*THE TASK*: Give back exactly the lines of the data below, starting with the line that has "## Act I Content Overview" and going on through the line that has "- **N04: Error".

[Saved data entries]
====

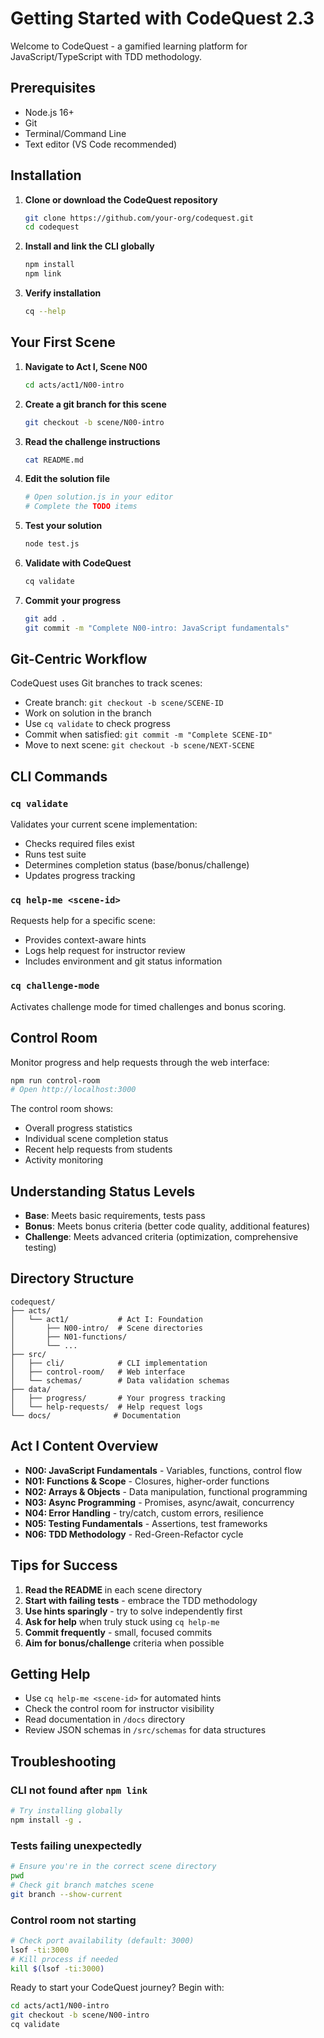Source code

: # Getting Started with CodeQuest 2.3

Welcome to CodeQuest - a gamified learning platform for JavaScript/TypeScript with TDD methodology.

## Prerequisites

- Node.js 16+ 
- Git
- Terminal/Command Line
- Text editor (VS Code recommended)

## Installation

1. **Clone or download the CodeQuest repository**
   ```bash
   git clone https://github.com/your-org/codequest.git
   cd codequest
   ```

2. **Install and link the CLI globally**
   ```bash
   npm install
   npm link
   ```

3. **Verify installation**
   ```bash
   cq --help
   ```

## Your First Scene

1. **Navigate to Act I, Scene N00**
   ```bash
   cd acts/act1/N00-intro
   ```

2. **Create a git branch for this scene**
   ```bash
   git checkout -b scene/N00-intro
   ```

3. **Read the challenge instructions**
   ```bash
   cat README.md
   ```

4. **Edit the solution file**
   ```bash
   # Open solution.js in your editor
   # Complete the TODO items
   ```

5. **Test your solution**
   ```bash
   node test.js
   ```

6. **Validate with CodeQuest**
   ```bash
   cq validate
   ```

7. **Commit your progress**
   ```bash
   git add .
   git commit -m "Complete N00-intro: JavaScript fundamentals"
   ```

## Git-Centric Workflow

CodeQuest uses Git branches to track scenes:

- Create branch: `git checkout -b scene/SCENE-ID`
- Work on solution in the branch
- Use `cq validate` to check progress
- Commit when satisfied: `git commit -m "Complete SCENE-ID"`
- Move to next scene: `git checkout -b scene/NEXT-SCENE`

## CLI Commands

### `cq validate`
Validates your current scene implementation:
- Checks required files exist
- Runs test suite
- Determines completion status (base/bonus/challenge)
- Updates progress tracking

### `cq help-me <scene-id>`
Requests help for a specific scene:
- Provides context-aware hints
- Logs help request for instructor review
- Includes environment and git status information

### `cq challenge-mode`
Activates challenge mode for timed challenges and bonus scoring.

## Control Room

Monitor progress and help requests through the web interface:

```bash
npm run control-room
# Open http://localhost:3000
```

The control room shows:
- Overall progress statistics
- Individual scene completion status
- Recent help requests from students
- Activity monitoring

## Understanding Status Levels

- **Base**: Meets basic requirements, tests pass
- **Bonus**: Meets bonus criteria (better code quality, additional features)
- **Challenge**: Meets advanced criteria (optimization, comprehensive testing)

## Directory Structure

```
codequest/
├── acts/
│   └── act1/           # Act I: Foundation
│       ├── N00-intro/  # Scene directories
│       ├── N01-functions/
│       └── ...
├── src/
│   ├── cli/            # CLI implementation
│   ├── control-room/   # Web interface
│   └── schemas/        # Data validation schemas
├── data/
│   ├── progress/       # Your progress tracking
│   └── help-requests/  # Help request logs
└── docs/              # Documentation
```

## Act I Content Overview

- **N00: JavaScript Fundamentals** - Variables, functions, control flow
- **N01: Functions & Scope** - Closures, higher-order functions
- **N02: Arrays & Objects** - Data manipulation, functional programming
- **N03: Async Programming** - Promises, async/await, concurrency
- **N04: Error Handling** - try/catch, custom errors, resilience
- **N05: Testing Fundamentals** - Assertions, test frameworks
- **N06: TDD Methodology** - Red-Green-Refactor cycle

## Tips for Success

1. **Read the README** in each scene directory
2. **Start with failing tests** - embrace the TDD methodology
3. **Use hints sparingly** - try to solve independently first
4. **Ask for help** when truly stuck using `cq help-me`
5. **Commit frequently** - small, focused commits
6. **Aim for bonus/challenge** criteria when possible

## Getting Help

- Use `cq help-me <scene-id>` for automated hints
- Check the control room for instructor visibility
- Read documentation in `/docs` directory
- Review JSON schemas in `/src/schemas` for data structures

## Troubleshooting

### CLI not found after `npm link`
```bash
# Try installing globally
npm install -g .
```

### Tests failing unexpectedly
```bash
# Ensure you're in the correct scene directory
pwd
# Check git branch matches scene
git branch --show-current
```

### Control room not starting
```bash
# Check port availability (default: 3000)
lsof -ti:3000
# Kill process if needed
kill $(lsof -ti:3000)
```

Ready to start your CodeQuest journey? Begin with:

```bash
cd acts/act1/N00-intro
git checkout -b scene/N00-intro
cq validate
```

====

*RESPONSE AREA*:
## Act I Content Overview

- **N00: JavaScript Fundamentals** - Variables, functions, control flow
- **N01: Functions & Scope** - Closures, higher-order functions
- **N02: Arrays & Objects** - Data manipulation, functional programming
- **N03: Async Programming** - Promises, async/await, concurrency
- **N04: Error Handling** - try/catch, custom errors, resilience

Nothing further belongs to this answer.